Can an Attorney-in-Fact Sign a Will on Behalf of the Principal in Florida?
Understanding Why This Is a Non-Delegable Act
One of the most common misconceptions I see in estate-related signings is the belief that a Power of Attorney (POA) allows an agent—also called an attorney-in-fact—to sign and document, one such document being, a last will and testament on behalf of someone else.
Let’s clear this up.
Under Florida law, an attorney-in-fact cannot sign, create, or alter a will for the principal. Creating a will is considered a deeply personal, non-delegable act that requires testamentary capacity.
This distinction matters more than many people realize.
The Legal Foundation in Florida
The Florida Bar and the Florida Statutes make it clear that a Power of Attorney grants authority over matters during the principal’s lifetime—not after death.
Florida’s probate laws (see Florida Legislature via Online Sunshine) require that a will reflect the personal intent of the testator (the person making the will).
The authority granted in a POA may include:
Managing bank accounts
Buying or selling property
Handling financial affairs
Making healthcare decisions
But it does not include:
Drafting a will
Changing testamentary distributions
Deciding who inherits assets
That authority ends at death—and it never includes determining how assets pass upon death.

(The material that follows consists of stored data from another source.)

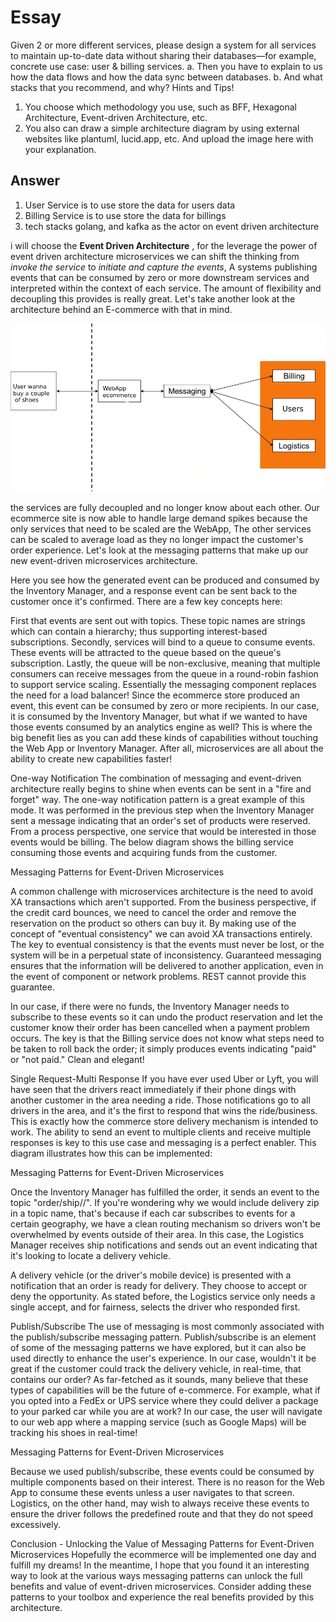 # Essay
Given 2 or more different services, please design a system for all
services to maintain up-to-date data without sharing their
databases—for example, concrete use case: user & billing services.
a. Then you have to explain to us how the data flows and how the data sync between databases.
b. And what stacks that you recommend, and why?
Hints and Tips!
1. You choose which methodology you use, such as BFF, Hexagonal
Architecture, Event-driven Architecture, etc.
2. You also can draw a simple architecture diagram by using external
websites like plantuml, lucid.app, etc. And upload the image here with
your explanation.

## Answer
1. User Service is to use store the data for users data 
2. Billing Service is to use store the data for billings
3. tech stacks golang, and kafka as the actor on event driven architecture

i will choose the **Event Driven Architecture** , for the leverage the power of event driven architecture microservices we can shift the thinking from *invoke the service* to *initiate and capture the events*, A systems publishing events that can be consumed by zero or more downstream services and interpreted within the context of each service. The amount of flexibility and decoupling this provides is really great. Let's take another look at the architecture behind an E-commerce with that in mind. 

![flow data users and billing](https://github.com/huzairuje/Quiz-Master/blob/master/essay/assets/images/img1.png)

the services are fully decoupled and no longer know about each other. 
Our ecommerce site is now able to handle large demand spikes because the only services that need to be scaled are the WebApp, The other services can be scaled to average load as they no longer impact the customer's order experience. Let's look at the messaging patterns that make up our new event-driven microservices architecture.

Here you see how the generated event can be produced and consumed by the Inventory Manager, and a response event can be sent back to the customer once it's confirmed. There are a few key concepts here:

First that events are sent out with topics. These topic names are strings which can contain a hierarchy; thus supporting interest-based subscriptions.
Secondly, services will bind to a queue to consume events. These events will be attracted to the queue based on the queue's subscription.
Lastly, the queue will be non-exclusive, meaning that multiple consumers can receive messages from the queue in a round-robin fashion to support service scaling. Essentially the messaging component replaces the need for a load balancer!
Since the ecommerce store produced an event, this event can be consumed by zero or more recipients. In our case, it is consumed by the Inventory Manager, but what if we wanted to have those events consumed by an analytics engine as well? This is where the big benefit lies as you can add these kinds of capabilities without touching the Web App or Inventory Manager. After all, microservices are all about the ability to create new capabilities faster!

One-way Notification
The combination of messaging and event-driven architecture really begins to shine when events can be sent in a "fire and forget" way. The one-way notification pattern is a great example of this mode. It was performed in the previous step when the Inventory Manager sent a message indicating that an order's set of products were reserved. From a process perspective, one service that would be interested in those events would be billing. The below diagram shows the billing service consuming those events and acquiring funds from the customer.

Messaging Patterns for Event-Driven Microservices

A common challenge with microservices architecture is the need to avoid XA transactions which aren't supported. From the business perspective, if the credit card bounces, we need to cancel the order and remove the reservation on the product so others can buy it. By making use of the concept of "eventual consistency" we can avoid XA transactions entirely. The key to eventual consistency is that the events must never be lost, or the system will be in a perpetual state of inconsistency. Guaranteed messaging ensures that the information will be delivered to another application, even in the event of component or network problems. REST cannot provide this guarantee.

In our case, if there were no funds, the Inventory Manager needs to subscribe to these events so it can undo the product reservation and let the customer know their order has been cancelled when a payment problem occurs. The key is that the Billing service does not know what steps need to be taken to roll back the order; it simply produces events indicating "paid" or "not paid." Clean and elegant!

Single Request-Multi Response
If you have ever used Uber or Lyft, you will have seen that the drivers react immediately if their phone dings with another customer in the area needing a ride. Those notifications go to all drivers in the area, and it's the first to respond that wins the ride/business. This is exactly how the commerce store delivery mechanism is intended to work. The ability to send an event to multiple clients and receive multiple responses is key to this use case and messaging is a perfect enabler. This diagram illustrates how this can be implemented:

Messaging Patterns for Event-Driven Microservices

Once the Inventory Manager has fulfilled the order, it sends an event to the topic "order/ship//". If you're wondering why we would include delivery zip in a topic name, that's because if each car subscribes to events for a certain geography, we have a clean routing mechanism so drivers won't be overwhelmed by events outside of their area. In this case, the Logistics Manager receives ship notifications and sends out an event indicating that it's looking to locate a delivery vehicle.

A delivery vehicle (or the driver's mobile device) is presented with a notification that an order is ready for delivery. They choose to accept or deny the opportunity. As stated before, the Logistics service only needs a single accept, and for fairness, selects the driver who responded first.

Publish/Subscribe
The use of messaging is most commonly associated with the publish/subscribe messaging pattern. Publish/subscribe is an element of some of the messaging patterns we have explored, but it can also be used directly to enhance the user's experience. In our case, wouldn't it be great if the customer could track the delivery vehicle, in real-time, that contains our order? As far-fetched as it sounds, many believe that these types of capabilities will be the future of e-commerce. For example, what if you opted into a FedEx or UPS service where they could deliver a package to your parked car while you are at work? In our case, the user will navigate to our web app where a mapping service (such as Google Maps) will be tracking his shoes in real-time!

Messaging Patterns for Event-Driven Microservices

Because we used publish/subscribe, these events could be consumed by multiple components based on their interest. There is no reason for the Web App to consume these events unless a user navigates to that screen. Logistics, on the other hand, may wish to always receive these events to ensure the driver follows the predefined route and that they do not speed excessively.

Conclusion - Unlocking the Value of Messaging Patterns for Event-Driven Microservices
Hopefully the ecommerce will be implemented one day and fulfill my dreams! In the meantime, I hope that you found it an interesting way to look at the various ways messaging patterns can unlock the full benefits and value of event-driven microservices. Consider adding these patterns to your toolbox and experience the real benefits provided by this architecture.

Why Signing a Will Is Non-Delegable
A will represents a person’s final, personal instructions regarding:
Who inherits their property
Who serves as personal representative
Guardianship decisions
Specific distributions
Because of this, the law treats creating and signing a will as an act that requires:
These are not decisions someone else can legally make—even with broad POA language.
What About Physical Limitations?
Here is where people get confused.
In some jurisdictions, if a testator:
Has full mental capacity
Has already decided the contents of the will
Is physically unable to sign
Another person may sign at the testator’s direction and in their presence. See FLA Sta 117.05 (14) (a-e) for instructions on this.
But that person is not acting under a Power of Attorney. They are simply assisting with the physical act of signing, while the testator remains mentally present and directing the process.
That is very different from an attorney-in-fact deciding or signing independently.
What a POA Can Do in Estate Planning
A properly drafted POA may allow an agent to:
Create or fund a trust (if specifically authorized)
Manage or transfer property during life
Handle tax matters
Conduct financial transactions
However, it cannot dictate how assets are distributed upon death. That authority belongs solely to the testator through a valid will.
Why This Matters for Notaries
As a notary, you may encounter:
A family member attempting to sign a will using a POA
An agent presenting POA documents for testamentary changes
Confusion between a will and trust administration
This is a moment where understanding the law protects everyone involved.
If you are asked to notarize something involving a will and a POA, pause and verify the legal authority. When in doubt, refer the parties to a qualified estate planning attorney.
Even The Florida Bar consistently advises consulting licensed counsel because estate authority is strictly governed by state law.
Final Thought
A Power of Attorney is powerful—but it is not unlimited.
Those two legal instruments serve entirely different purposes.
Understanding that distinction protects families, preserves testamentary intent, and keeps notaries compliant.
And in this profession, compliance is everything.